**WHAT IS EXPECTED**
Reproduce only this stretch of the listing below: from the line with "minimum in the odd-numbered rows of $A$." through the line with "which keeps the", exactly as written, with pictures excluded.
= Beginning of Section =
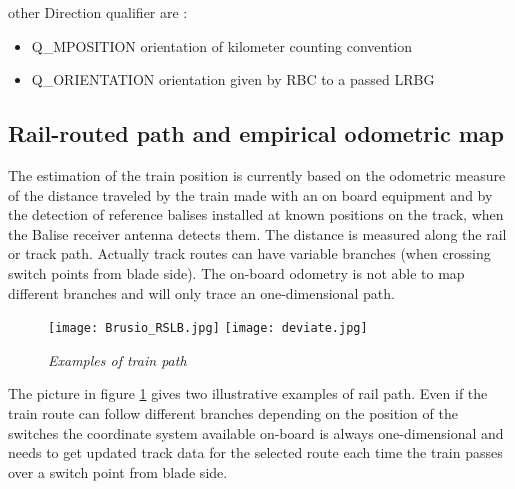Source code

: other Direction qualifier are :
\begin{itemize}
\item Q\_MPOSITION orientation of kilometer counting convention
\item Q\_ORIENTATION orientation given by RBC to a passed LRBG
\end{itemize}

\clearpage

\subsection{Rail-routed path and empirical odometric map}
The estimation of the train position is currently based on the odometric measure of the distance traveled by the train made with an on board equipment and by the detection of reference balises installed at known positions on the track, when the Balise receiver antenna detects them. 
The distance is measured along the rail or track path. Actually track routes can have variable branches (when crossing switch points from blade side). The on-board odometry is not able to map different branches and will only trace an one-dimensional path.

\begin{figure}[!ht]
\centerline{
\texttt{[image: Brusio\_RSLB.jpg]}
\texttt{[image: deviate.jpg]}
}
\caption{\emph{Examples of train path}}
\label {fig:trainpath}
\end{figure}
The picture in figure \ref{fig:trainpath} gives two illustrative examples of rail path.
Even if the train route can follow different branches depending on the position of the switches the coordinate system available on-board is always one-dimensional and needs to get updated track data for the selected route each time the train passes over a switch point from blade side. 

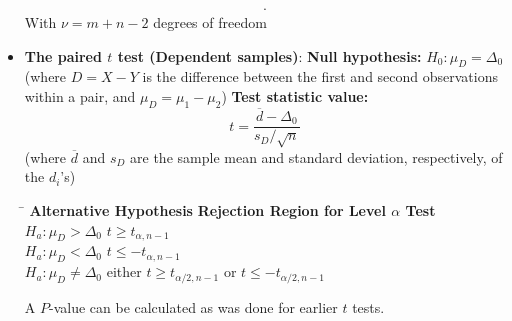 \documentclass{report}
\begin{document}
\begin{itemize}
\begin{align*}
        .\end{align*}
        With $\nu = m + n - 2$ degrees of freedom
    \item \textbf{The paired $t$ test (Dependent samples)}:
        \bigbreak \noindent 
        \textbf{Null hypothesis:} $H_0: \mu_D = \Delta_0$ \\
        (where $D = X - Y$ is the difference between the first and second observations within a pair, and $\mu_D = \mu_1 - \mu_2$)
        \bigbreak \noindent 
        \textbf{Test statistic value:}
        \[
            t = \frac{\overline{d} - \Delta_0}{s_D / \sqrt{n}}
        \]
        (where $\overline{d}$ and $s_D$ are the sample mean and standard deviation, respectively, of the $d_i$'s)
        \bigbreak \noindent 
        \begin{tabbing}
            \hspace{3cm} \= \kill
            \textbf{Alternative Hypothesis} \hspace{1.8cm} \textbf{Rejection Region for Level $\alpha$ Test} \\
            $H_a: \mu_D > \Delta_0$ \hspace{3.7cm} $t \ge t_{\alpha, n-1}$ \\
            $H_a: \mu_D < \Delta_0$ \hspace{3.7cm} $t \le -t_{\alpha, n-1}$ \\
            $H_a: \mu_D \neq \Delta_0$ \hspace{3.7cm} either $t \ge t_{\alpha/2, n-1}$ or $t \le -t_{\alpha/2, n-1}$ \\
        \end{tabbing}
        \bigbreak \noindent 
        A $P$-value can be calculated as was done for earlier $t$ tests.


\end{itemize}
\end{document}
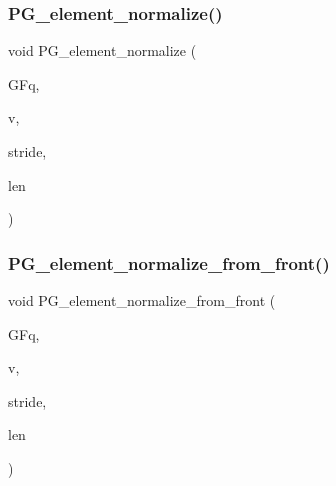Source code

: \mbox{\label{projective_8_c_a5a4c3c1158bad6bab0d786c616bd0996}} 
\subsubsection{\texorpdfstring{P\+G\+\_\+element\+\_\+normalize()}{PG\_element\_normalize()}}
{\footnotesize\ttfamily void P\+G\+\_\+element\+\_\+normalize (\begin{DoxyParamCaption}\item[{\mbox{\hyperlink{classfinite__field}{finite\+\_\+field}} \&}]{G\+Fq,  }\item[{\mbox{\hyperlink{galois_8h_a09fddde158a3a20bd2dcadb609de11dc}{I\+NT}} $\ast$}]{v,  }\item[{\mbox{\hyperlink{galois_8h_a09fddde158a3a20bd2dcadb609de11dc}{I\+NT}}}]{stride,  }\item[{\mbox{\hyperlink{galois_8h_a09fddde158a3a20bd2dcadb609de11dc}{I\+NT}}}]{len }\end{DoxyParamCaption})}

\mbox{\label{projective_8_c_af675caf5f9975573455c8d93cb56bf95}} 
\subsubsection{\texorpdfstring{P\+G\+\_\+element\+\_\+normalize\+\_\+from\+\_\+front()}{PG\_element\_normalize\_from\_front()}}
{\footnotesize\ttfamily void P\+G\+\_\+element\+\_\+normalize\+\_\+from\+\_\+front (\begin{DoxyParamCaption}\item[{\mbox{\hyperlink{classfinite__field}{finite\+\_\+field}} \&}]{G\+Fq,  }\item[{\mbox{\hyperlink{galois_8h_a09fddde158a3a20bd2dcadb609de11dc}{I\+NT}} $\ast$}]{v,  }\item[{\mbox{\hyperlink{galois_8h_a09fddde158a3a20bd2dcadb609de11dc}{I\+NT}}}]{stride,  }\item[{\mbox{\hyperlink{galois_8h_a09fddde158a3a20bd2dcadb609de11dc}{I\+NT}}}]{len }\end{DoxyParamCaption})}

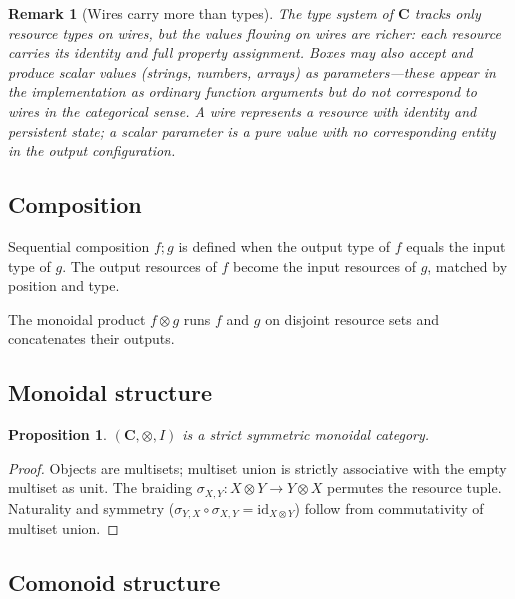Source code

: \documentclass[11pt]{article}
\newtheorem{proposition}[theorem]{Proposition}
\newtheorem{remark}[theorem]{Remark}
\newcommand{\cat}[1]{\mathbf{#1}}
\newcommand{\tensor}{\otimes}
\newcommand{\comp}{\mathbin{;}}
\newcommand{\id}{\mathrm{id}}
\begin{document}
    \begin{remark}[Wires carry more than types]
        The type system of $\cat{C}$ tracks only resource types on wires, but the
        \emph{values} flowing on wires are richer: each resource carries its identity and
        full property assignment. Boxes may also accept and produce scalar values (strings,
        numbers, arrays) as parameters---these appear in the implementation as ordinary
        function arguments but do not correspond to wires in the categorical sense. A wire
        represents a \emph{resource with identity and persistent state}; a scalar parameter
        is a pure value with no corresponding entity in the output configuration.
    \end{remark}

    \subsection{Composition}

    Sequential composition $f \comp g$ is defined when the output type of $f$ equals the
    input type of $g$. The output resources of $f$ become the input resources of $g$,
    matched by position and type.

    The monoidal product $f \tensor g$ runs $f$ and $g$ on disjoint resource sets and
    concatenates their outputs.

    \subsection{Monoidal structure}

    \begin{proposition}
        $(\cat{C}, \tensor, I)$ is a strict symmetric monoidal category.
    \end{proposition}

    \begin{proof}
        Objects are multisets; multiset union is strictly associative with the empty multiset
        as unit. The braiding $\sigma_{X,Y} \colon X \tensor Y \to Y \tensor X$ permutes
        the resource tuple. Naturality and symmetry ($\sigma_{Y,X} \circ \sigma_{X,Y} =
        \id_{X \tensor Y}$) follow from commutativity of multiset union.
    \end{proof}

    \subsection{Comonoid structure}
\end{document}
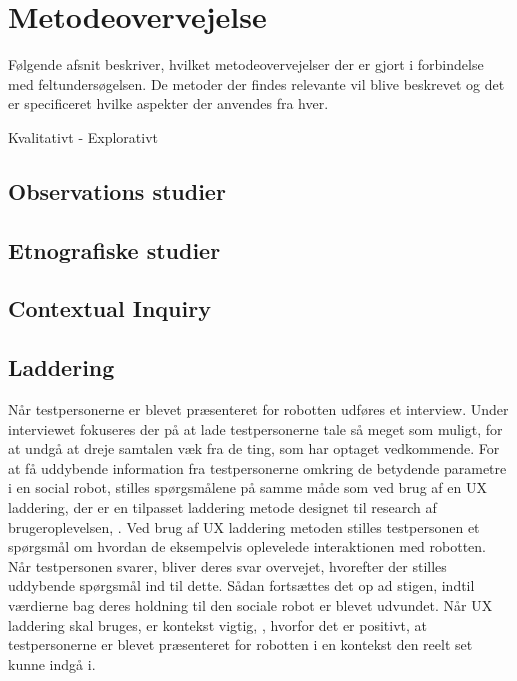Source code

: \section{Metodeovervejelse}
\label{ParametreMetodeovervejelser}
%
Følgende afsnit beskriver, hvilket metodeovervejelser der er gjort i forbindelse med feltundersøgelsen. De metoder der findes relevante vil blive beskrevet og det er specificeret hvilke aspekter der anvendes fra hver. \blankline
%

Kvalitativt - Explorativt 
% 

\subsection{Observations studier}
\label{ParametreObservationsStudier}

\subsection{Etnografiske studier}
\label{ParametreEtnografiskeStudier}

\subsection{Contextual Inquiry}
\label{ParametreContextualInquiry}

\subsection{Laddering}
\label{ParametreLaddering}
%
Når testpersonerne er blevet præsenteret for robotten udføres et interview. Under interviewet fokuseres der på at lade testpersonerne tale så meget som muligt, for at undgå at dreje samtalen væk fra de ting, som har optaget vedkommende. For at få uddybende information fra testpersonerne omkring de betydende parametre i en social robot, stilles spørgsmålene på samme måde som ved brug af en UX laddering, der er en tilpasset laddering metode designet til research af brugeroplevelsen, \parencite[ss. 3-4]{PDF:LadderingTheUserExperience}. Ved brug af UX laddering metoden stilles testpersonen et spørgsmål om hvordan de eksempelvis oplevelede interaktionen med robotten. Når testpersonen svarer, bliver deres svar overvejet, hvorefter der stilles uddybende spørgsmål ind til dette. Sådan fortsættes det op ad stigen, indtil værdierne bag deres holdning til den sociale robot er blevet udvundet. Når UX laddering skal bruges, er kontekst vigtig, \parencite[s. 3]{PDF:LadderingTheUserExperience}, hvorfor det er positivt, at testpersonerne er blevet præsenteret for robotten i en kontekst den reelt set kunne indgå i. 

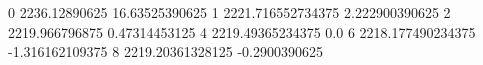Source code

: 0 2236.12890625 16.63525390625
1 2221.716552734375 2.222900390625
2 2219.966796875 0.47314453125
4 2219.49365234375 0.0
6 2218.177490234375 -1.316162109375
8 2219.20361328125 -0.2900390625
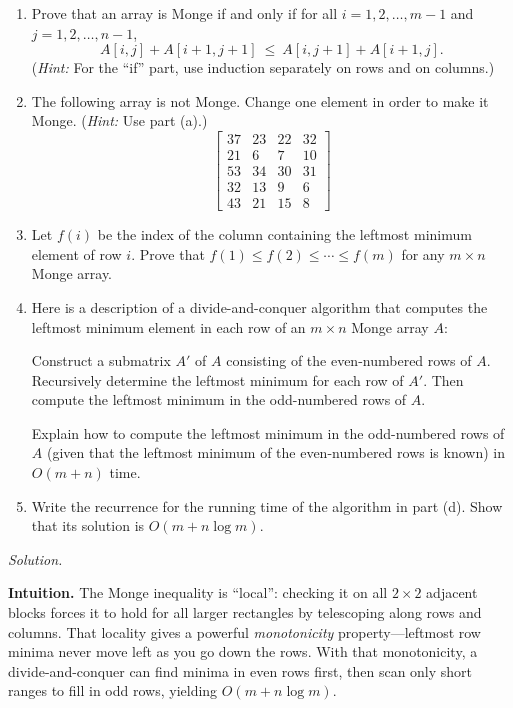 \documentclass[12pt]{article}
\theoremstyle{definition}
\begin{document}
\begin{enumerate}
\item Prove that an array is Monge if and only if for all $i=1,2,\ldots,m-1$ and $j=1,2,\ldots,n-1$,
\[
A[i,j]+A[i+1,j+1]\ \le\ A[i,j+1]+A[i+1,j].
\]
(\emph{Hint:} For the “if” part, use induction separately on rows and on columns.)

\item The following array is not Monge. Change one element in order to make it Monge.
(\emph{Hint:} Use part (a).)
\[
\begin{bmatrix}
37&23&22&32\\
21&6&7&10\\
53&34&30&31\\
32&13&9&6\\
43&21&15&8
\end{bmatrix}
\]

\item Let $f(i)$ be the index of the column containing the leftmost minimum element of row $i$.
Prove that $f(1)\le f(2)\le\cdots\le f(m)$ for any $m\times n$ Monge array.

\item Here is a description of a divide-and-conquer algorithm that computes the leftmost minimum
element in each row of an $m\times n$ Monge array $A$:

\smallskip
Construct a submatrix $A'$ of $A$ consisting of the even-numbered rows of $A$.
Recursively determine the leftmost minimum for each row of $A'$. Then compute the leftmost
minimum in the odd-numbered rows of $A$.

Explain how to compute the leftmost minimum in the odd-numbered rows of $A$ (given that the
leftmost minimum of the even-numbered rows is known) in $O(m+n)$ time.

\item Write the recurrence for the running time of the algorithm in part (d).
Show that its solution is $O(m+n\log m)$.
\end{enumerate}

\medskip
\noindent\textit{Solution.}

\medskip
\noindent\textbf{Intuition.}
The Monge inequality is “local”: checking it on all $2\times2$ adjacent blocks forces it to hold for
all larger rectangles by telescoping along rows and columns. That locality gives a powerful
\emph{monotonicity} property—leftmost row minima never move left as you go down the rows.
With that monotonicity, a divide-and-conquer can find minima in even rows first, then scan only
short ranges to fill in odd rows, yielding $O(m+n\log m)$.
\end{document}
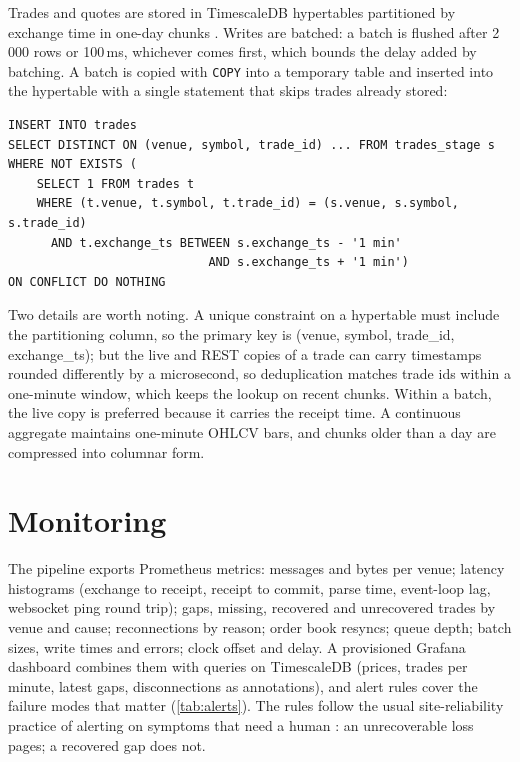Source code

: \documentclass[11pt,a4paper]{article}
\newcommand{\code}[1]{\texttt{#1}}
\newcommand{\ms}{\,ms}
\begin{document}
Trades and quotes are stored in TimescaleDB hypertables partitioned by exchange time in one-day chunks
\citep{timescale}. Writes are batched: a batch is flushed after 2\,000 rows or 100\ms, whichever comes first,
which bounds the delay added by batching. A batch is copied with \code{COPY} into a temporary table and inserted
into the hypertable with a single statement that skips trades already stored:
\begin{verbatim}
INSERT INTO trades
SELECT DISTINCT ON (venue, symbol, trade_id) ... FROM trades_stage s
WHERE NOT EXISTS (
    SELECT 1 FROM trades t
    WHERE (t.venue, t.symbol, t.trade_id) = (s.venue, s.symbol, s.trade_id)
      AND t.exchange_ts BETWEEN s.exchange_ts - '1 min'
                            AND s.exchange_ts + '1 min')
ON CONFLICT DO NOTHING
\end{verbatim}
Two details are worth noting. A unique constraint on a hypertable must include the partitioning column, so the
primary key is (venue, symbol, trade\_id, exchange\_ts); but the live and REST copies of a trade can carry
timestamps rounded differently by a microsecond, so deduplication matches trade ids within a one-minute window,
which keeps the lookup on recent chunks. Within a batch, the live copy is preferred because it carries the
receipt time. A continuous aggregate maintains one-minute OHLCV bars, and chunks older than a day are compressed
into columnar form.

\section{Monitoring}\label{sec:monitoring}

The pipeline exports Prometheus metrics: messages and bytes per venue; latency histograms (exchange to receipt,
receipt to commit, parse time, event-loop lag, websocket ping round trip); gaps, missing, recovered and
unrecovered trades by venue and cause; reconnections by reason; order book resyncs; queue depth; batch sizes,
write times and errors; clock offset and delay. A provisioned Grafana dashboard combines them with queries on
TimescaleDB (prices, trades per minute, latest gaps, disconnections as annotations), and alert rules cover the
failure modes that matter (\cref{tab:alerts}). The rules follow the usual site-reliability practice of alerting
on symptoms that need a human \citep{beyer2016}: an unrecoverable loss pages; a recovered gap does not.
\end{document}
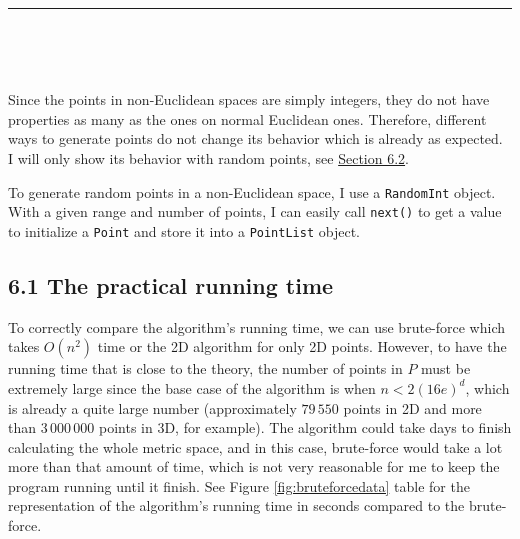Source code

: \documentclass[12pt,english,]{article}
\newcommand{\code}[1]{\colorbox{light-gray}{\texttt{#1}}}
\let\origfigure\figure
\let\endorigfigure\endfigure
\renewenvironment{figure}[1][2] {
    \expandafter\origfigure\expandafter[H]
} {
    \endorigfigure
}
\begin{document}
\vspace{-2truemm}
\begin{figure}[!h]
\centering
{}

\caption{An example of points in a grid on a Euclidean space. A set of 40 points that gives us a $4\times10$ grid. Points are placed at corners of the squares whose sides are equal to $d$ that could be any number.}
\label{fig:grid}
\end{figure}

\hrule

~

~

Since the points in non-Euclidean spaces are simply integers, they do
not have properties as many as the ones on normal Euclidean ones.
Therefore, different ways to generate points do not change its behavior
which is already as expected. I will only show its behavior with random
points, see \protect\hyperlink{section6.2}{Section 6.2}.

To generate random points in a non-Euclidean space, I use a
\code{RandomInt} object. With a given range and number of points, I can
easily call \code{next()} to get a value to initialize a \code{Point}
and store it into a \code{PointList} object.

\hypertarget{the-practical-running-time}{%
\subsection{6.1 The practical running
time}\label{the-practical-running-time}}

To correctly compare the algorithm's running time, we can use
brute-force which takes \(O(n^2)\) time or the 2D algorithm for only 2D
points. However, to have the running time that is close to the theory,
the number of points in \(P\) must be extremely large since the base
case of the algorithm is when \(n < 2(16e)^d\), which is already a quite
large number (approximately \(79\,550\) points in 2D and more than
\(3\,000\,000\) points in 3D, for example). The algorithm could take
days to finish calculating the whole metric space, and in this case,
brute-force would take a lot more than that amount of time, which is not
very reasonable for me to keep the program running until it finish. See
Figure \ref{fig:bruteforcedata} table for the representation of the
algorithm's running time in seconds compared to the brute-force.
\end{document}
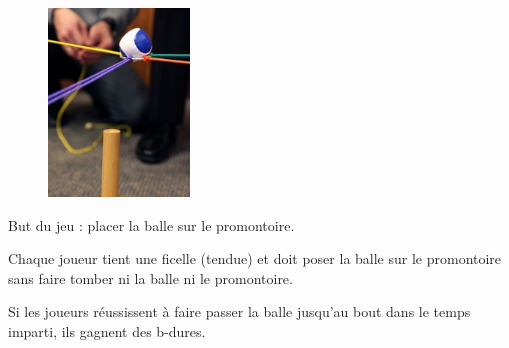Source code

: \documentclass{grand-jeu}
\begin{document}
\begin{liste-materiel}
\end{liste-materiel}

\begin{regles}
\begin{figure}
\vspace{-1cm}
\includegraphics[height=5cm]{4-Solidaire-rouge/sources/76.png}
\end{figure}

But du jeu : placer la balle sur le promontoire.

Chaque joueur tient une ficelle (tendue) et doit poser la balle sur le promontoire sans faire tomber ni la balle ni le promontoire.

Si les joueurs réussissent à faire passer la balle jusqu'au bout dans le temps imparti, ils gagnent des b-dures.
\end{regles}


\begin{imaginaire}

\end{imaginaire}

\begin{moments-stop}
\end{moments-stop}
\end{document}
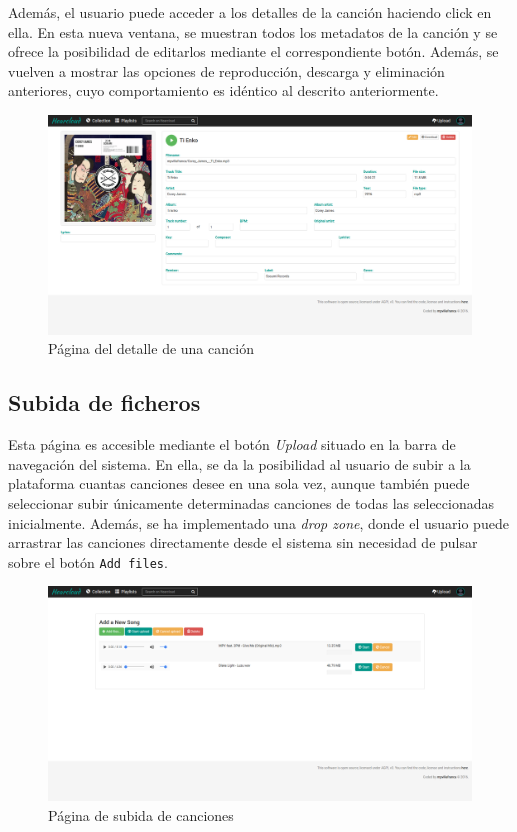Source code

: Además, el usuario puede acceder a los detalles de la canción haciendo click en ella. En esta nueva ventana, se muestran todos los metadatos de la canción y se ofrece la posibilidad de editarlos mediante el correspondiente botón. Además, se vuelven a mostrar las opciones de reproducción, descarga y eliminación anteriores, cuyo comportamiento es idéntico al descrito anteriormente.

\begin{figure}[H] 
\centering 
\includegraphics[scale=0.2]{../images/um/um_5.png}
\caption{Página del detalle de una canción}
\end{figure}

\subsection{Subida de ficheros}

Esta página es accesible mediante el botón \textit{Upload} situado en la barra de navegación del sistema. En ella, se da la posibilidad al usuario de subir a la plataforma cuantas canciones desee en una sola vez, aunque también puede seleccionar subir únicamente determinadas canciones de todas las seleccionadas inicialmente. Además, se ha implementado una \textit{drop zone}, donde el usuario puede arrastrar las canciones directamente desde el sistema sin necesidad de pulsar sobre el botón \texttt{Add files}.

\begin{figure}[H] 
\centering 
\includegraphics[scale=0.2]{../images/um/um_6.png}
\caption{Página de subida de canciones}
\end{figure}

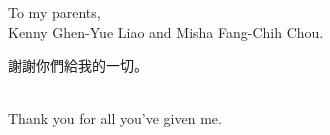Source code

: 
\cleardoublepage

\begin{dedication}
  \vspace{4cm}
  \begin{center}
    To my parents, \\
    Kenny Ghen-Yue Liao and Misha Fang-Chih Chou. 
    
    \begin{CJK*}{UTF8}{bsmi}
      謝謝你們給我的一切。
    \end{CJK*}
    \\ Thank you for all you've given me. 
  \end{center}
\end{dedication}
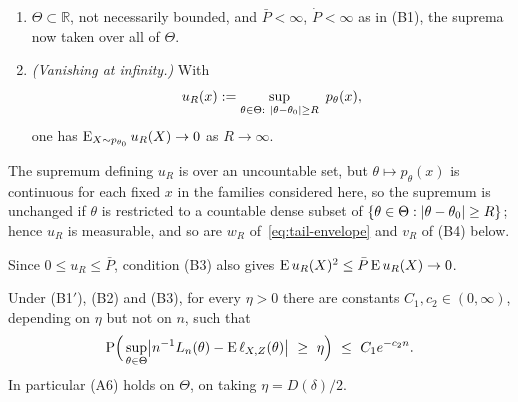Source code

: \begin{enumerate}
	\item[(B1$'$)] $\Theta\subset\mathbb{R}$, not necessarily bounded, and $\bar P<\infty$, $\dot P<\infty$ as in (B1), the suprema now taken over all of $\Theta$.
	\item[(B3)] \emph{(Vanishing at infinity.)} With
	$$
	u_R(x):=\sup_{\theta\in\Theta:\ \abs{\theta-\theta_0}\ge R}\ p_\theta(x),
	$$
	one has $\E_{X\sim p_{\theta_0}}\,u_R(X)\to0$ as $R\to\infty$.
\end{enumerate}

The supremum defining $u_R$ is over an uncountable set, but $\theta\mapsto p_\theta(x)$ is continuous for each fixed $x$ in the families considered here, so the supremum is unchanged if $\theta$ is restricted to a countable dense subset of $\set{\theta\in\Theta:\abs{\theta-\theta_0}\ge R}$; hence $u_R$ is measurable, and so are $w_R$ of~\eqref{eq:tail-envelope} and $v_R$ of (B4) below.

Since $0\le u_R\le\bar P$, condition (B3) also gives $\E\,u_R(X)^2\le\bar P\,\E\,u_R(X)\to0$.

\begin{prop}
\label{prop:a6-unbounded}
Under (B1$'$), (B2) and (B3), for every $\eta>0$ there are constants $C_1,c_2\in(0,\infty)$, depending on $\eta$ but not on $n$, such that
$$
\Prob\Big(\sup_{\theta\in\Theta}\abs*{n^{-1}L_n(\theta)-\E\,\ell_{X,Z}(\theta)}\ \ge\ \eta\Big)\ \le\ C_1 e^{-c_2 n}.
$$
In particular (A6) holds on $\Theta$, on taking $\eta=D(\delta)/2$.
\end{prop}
= End of Section =
**TASK RESULT**
minimum in the odd-numbered rows of $A$.

Explain how to compute the leftmost minimum in the odd-numbered rows of $A$ (given that the
leftmost minimum of the even-numbered rows is known) in $O(m+n)$ time.

\item Write the recurrence for the running time of the algorithm in part (d).
Show that its solution is $O(m+n\log m)$.
\end{enumerate}

\medskip
\noindent\textit{Solution.}

\medskip
\noindent\textbf{Intuition.}
The Monge inequality is “local”: checking it on all $2\times2$ adjacent blocks forces it to hold for
all larger rectangles by telescoping along rows and columns. That locality gives a powerful
\emph{monotonicity} property—leftmost row minima never move left as you go down the rows.
With that monotonicity, a divide-and-conquer can find minima in even rows first, then scan only
short ranges to fill in odd rows, yielding $O(m+n\log m)$.
\end{document}
Source code

: \documentclass[11pt,a4paper]{article}
\newcommand{\code}[1]{\texttt{#1}}
\newcommand{\ms}{\,ms}
\begin{document}
Trades and quotes are stored in TimescaleDB hypertables partitioned by exchange time in one-day chunks
\citep{timescale}. Writes are batched: a batch is flushed after 2\,000 rows or 100\ms, whichever comes first,
which bounds the delay added by batching. A batch is copied with \code{COPY} into a temporary table and inserted
into the hypertable with a single statement that skips trades already stored:
\begin{verbatim}
INSERT INTO trades
SELECT DISTINCT ON (venue, symbol, trade_id) ... FROM trades_stage s
WHERE NOT EXISTS (
    SELECT 1 FROM trades t
    WHERE (t.venue, t.symbol, t.trade_id) = (s.venue, s.symbol, s.trade_id)
      AND t.exchange_ts BETWEEN s.exchange_ts - '1 min'
                            AND s.exchange_ts + '1 min')
ON CONFLICT DO NOTHING
\end{verbatim}
Two details are worth noting. A unique constraint on a hypertable must include the partitioning column, so the
primary key is (venue, symbol, trade\_id, exchange\_ts); but the live and REST copies of a trade can carry
timestamps rounded differently by a microsecond, so deduplication matches trade ids within a one-minute window,
which keeps the lookup on recent chunks. Within a batch, the live copy is preferred because it carries the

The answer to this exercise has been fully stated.